Michael’s research leads him to Act 125, the saving grace of Hawaii cesspools.
Act 125 is a law that “Requires upgrade, conversion, or sewer connection of all cesspools in the State before 2050 unless exempted. Broadens eligibility criteria for tax credit to offset costs. Requires the Department of Health to investigate existing cesspools, assess incentive programs, and report to the Legislature”.
Michael is glad the government is taking an active approach to correct this terrible problem.
In other words, our cesspools are going to be made more environmentally friendly before 2050. Septic tank systems are a great alternative. Septic systems work by separating grit, solids, oil, and other wastes from the wastewater before it goes into the ground.
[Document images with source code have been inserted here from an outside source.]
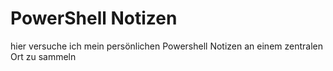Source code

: # PowerShell Notizen
hier versuche ich mein persönlichen Powershell Notizen an einem zentralen Ort zu sammeln
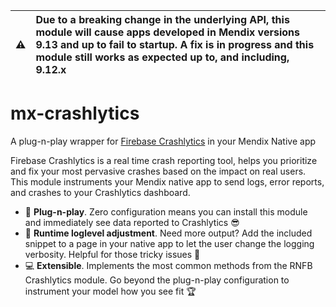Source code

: :warning: | Due to a breaking change in the underlying API, this module will cause apps developed in Mendix versions 9.13 and up to fail to startup. A fix is in progress and this module still works as expected up to, and including, 9.12.x
:---: | :---

# mx-crashlytics
A plug-n-play wrapper for [Firebase Crashlytics](https://rnfirebase.io/reference/crashlytics) in your Mendix Native app

Firebase Crashlytics is a real time crash reporting tool, helps you prioritize and fix your most pervasive crashes based on the impact on real users. This module instruments your Mendix native app to send logs, error reports, and crashes to your Crashlytics dashboard.

* 🔌 **Plug-n-play**. Zero configuration means you can install this module and immediately see data reported to Crashlytics 😎
* 💪 **Runtime loglevel adjustment**. Need more output? Add the included snippet to a page in your native app to let the user change the logging verbosity. Helpful for those tricky issues 🐞
* 💻 **Extensible**. Implements the most common methods from the RNFB Crashlytics module. Go beyond the plug-n-play configuration to instrument your model how you see fit 🏆
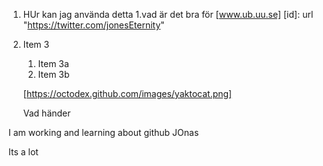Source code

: 1. HUr kan jag använda detta
1.vad är det bra för [www.ub.uu.se] [id]: url "https://twitter.com/jonesEternity"
1. Item 3
   1. Item 3a
   1. Item 3b

   [https://octodex.github.com/images/yaktocat.png]

      Vad händer

I am working and learning about github
JOnas

Its a lot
But we do have to pay for it.
Michael blinks a couple of times in surprise. So, he has to pay for his own Hawaii cesspool conversion that the government is enforcing?
That’s right. We have to pay to convert our cesspools to septic tanks or whichever option you choose. It isn’t cheap either.
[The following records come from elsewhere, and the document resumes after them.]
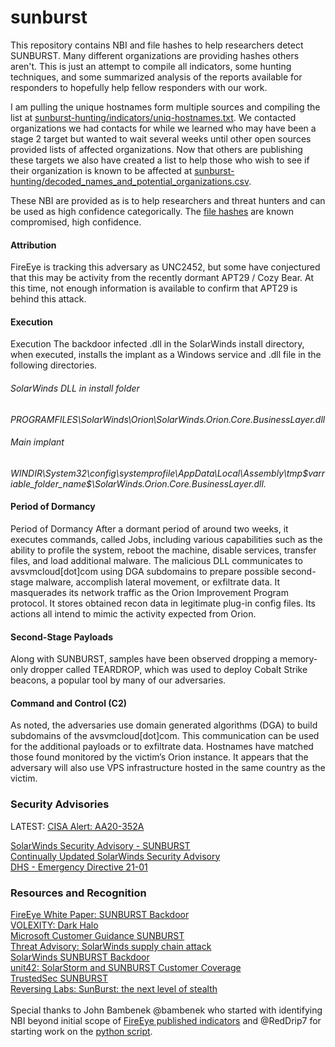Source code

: # sunburst
This repository contains NBI and file hashes to help researchers detect SUNBURST. Many different organizations are providing hashes others aren't. This is just an attempt to compile all indicators, some hunting techniques, and some summarized analysis of the reports available for responders to hopefully help fellow responders with our work.

I am pulling the unique hostnames form multiple sources and compiling the list at [sunburst-hunting/indicators/uniq-hostnames.txt](https://github.com/christian-taillon/sunburst-hunting/blob/main/indicators/uniq-hostnames.txt). We contacted organizations we had contacts for while we learned who may have been a stage 2 target but wanted to wait several weeks until other open sources provided lists of affected organizations. Now that others are publishing these targets we also have created a list to help those who wish to see if their organization is known to be affected at [sunburst-hunting/decoded_names_and_potential_organizations.csv](https://github.com/christian-taillon/sunburst-hunting/blob/main/decoded_names_and_potential_organizations.csv). 

These NBI are provided as is to help researchers and threat hunters and can be used as high confidence categorically.
The [file hashes](https://github.com/christian-taillon/sunburst-hunting/blob/main/indicators/sha256.csv) are known compromised, high confidence.

#### Attribution
FireEye is tracking this adversary as UNC2452, but some have conjectured that this may be activity from the recently dormant APT29 / Cozy Bear. At this time, not enough information is available to confirm that APT29 is behind this attack.

#### Execution
Execution
The backdoor infected .dll in the SolarWinds install directory, when executed, installs the implant as a Windows service and .dll file in the following directories.

###### SolarWinds DLL in install folder
_PROGRAMFILES\SolarWinds\Orion\SolarWinds.Orion.Core.BusinessLayer.dll_

###### Main implant
_WINDIR\System32\config\systemprofile\AppData\Local\Assembly\tmp\$varriable_folder_name$\SolarWinds.Orion.Core.BusinessLayer.dll._

#### Period of Dormancy
Period of Dormancy
After a dormant period of around two weeks, it executes commands, called Jobs, including various capabilities such as the ability to profile the system, reboot the machine, disable services, transfer files, and load additional malware. The malicious DLL communicates to avsvmcloud[dot]com using DGA subdomains to prepare possible second-stage malware, accomplish lateral movement, or exfiltrate data. It masquerades its network traffic as the Orion Improvement Program protocol. It stores obtained recon data in legitimate plug-in config files. Its actions all intend to mimic the activity expected from Orion.

#### Second-Stage Payloads
Along with SUNBURST, samples have been observed dropping a memory-only dropper called TEARDROP, which was used to deploy Cobalt Strike beacons, a popular tool by many of our adversaries.

#### Command and Control (C2)
As noted, the adversaries use domain generated algorithms (DGA) to build subdomains of the avsvmcloud[dot]com. This communication can be used for the additional payloads or to exfiltrate data. Hostnames have matched those found monitored by the victim’s Orion instance. It appears that the adversary will also use VPS infrastructure hosted in the same country as the victim.

### Security Advisories  
LATEST: [CISA Alert: AA20-352A](https://us-cert.cisa.gov/ncas/alerts/aa20-352a)

[SolarWinds Security Advisory - SUNBURST](https://www.solarwinds.com/securityadvisory) </br>
[Continually Updated SolarWinds Security Advisory](https://www.solarwinds.com/securityadvisory)</br>
[DHS - Emergency Directive 21-01](https://cyber.dhs.gov/ed/21-01/)

### Resources and Recognition
[FireEye White Paper: SUNBURST Backdoor](https://www.fireeye.com/blog/threat-research/2020/12/evasive-attacker-leverages-solarwinds-supply-chain-compromises-with-sunburst-backdoor.html)</br>
[VOLEXITY: Dark Halo](https://www.volexity.com/blog/2020/12/14/dark-halo-leverages-solarwinds-compromise-to-breach-organizations/)</br>
[Microsoft Customer Guidance SUNBURST](https://msrc-blog.microsoft.com/2020/12/13/customer-guidance-on-recent-nation-state-cyber-attacks)</br>
[Threat Advisory: SolarWinds supply chain attack](https://blog.talosintelligence.com/2020/12/solarwinds-supplychain-coverage.html)</br>
[SolarWinds SUNBURST Backdoor](https://blog.rapid7.com/2020/12/14/solarwinds-sunburst-backdoor-supply-chain-attack-what-you-need-to-know/)</br>
[unit42: SolarStorm and SUNBURST Customer Coverage](https://unit42.paloaltonetworks.com/fireeye-solarstorm-sunburst/)</br>
[TrustedSec SUNBURST](https://www.trustedsec.com/blog/solarwinds-orion-and-unc2452-summary-and-recommendations/)</br>
[Reversing Labs: SunBurst: the next level of stealth](https://blog.reversinglabs.com/blog/sunburst-the-next-level-of-stealth)
</br></br>
Special thanks to John Bambenek @bambenek who started with identifying NBI beyond initial scope of [FireEye published indicators](https://github.com/fireeye/sunburst_countermeasures) and @RedDrip7 for starting work on the [python script](https://github.com/RedDrip7/SunBurst_DGA_Decode).
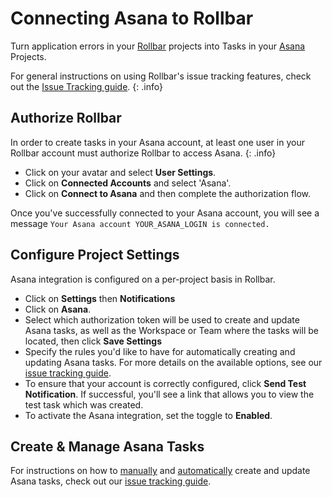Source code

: # Connecting Asana to Rollbar

Turn application errors in your [Rollbar](https://rollbar.com/) projects into Tasks in your
[Asana](https://asana.com/) Projects.

For general instructions on using Rollbar's issue tracking features, check out the [Issue Tracking guide](../issue-tracking/). 
{: .info}

## Authorize Rollbar

In order to create tasks in your Asana account, at least one user in your Rollbar account must authorize Rollbar to access Asana.
{: .info}

* Click on your avatar and select **User Settings**.
* Click on **Connected Accounts** and select 'Asana'.
* Click on **Connect to Asana** and then complete the authorization flow.  

Once you've successfully connected to your Asana account, you will see a message `Your Asana account YOUR_ASANA_LOGIN is connected.`

## Configure Project Settings

Asana integration is configured on a per-project basis in Rollbar.

* Click on **Settings** then **Notifications**
* Click on **Asana**.
* Select which authorization token will be used to create and update Asana tasks, as well as the Workspace or Team where the tasks will be located, then click **Save Settings** 
* Specify the rules you'd like to have for automatically creating and updating Asana tasks.  For more details on the available options, see our [issue tracking guide](/docs/issue-tracking/#automatic-issue-tracking).
* To ensure that your account is correctly configured, click **Send Test Notification**.  If successful, you'll see a link that allows you to view the test task which was created.
* To activate the Asana integration, set the toggle to **Enabled**.

## Create & Manage Asana Tasks

For instructions on how to [manually](/docs/issue-tracking/#manual-issue-tracking) and [automatically](/docs/issue-tracking/#automatic-issue-tracking) create and update Asana tasks, check out our [issue tracking guide](/docs/issue-tracking/).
Your guide to septic tanks for Hawaii >>
But then, if our water quality declines, then so does:
- Our tourism
- Our health
- Our living environment
So yes, the upfront cost isn’t pleasant. But if tourism declines then so will our economy. We also don’t want our families getting sick from drinking bad water or swimming with cuts in contaminated water.
Michael thinks the cost is worth it. His business runs on tourism. Without it, it’s likely that his business will fail and he will have to declare bankruptcy.
At least he and everyone else has 30 years to make the conversion. Thankfully, some people can get a temporary income tax credit.